_Work required:_ Filter this material down to the lines that contain the string "graphics", and return those lines.

_Listed entries:_
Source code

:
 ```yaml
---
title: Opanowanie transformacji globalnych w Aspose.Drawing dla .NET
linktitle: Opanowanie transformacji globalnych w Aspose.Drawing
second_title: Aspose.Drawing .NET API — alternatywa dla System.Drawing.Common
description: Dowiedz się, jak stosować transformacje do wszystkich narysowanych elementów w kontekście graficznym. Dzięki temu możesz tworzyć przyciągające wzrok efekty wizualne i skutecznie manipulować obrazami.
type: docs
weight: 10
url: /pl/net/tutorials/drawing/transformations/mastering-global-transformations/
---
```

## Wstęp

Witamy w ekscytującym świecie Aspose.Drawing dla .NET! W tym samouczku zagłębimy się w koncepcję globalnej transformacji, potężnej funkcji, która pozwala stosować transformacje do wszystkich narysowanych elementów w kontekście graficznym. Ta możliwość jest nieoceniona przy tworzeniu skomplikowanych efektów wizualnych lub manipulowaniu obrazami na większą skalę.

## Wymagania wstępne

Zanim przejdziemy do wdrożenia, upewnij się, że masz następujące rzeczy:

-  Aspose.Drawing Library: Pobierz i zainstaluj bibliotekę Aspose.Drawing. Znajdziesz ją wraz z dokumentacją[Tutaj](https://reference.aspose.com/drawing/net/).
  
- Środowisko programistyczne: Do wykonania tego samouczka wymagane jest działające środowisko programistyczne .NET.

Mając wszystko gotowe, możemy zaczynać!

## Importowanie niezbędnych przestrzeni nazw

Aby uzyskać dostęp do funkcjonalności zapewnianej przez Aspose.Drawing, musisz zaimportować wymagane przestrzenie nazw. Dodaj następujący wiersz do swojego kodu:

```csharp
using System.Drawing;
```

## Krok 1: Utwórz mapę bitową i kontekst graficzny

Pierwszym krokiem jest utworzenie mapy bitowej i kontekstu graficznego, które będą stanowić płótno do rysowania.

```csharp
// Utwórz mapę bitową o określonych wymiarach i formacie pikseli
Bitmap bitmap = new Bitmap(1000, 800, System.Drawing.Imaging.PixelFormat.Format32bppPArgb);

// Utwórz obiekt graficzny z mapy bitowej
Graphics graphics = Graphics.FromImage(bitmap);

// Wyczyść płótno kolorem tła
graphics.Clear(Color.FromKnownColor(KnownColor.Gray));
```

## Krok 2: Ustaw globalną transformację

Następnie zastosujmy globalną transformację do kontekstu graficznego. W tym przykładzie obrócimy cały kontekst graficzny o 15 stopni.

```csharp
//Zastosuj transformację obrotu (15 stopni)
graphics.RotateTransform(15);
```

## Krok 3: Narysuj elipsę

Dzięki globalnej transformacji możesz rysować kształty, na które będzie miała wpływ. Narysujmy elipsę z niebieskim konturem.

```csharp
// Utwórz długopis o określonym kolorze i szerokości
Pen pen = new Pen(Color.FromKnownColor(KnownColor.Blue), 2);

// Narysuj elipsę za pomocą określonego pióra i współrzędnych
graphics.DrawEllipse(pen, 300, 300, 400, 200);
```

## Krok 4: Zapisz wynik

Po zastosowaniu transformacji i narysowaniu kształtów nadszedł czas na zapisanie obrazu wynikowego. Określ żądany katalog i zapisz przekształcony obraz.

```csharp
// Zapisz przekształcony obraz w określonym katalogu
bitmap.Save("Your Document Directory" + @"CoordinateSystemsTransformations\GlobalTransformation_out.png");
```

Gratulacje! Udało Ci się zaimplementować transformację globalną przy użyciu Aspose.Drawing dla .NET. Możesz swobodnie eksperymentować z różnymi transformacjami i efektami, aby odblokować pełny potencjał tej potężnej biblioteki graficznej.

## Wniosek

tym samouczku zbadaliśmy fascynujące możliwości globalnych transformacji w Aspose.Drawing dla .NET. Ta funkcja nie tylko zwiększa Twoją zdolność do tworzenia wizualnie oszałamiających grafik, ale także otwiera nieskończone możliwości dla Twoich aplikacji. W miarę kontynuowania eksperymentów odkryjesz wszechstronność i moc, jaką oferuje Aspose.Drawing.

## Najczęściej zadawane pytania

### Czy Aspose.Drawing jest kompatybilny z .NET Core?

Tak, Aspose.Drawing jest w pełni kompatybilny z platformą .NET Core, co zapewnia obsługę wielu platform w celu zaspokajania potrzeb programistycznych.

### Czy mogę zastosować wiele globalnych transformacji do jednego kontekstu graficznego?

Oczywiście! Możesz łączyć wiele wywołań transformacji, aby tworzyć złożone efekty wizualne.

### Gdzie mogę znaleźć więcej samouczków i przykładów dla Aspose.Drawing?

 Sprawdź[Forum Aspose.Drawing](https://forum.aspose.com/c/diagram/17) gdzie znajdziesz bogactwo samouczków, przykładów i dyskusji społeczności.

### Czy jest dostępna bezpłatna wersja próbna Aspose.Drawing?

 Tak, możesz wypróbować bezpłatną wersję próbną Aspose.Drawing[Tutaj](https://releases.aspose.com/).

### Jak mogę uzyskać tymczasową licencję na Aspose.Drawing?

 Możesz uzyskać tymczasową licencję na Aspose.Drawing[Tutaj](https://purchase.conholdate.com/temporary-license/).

_Answer space:_
Graphics graphics = Graphics.FromImage(bitmap);
graphics.Clear(Color.FromKnownColor(KnownColor.Gray));
graphics.RotateTransform(15);
graphics.DrawEllipse(pen, 300, 300, 400, 200);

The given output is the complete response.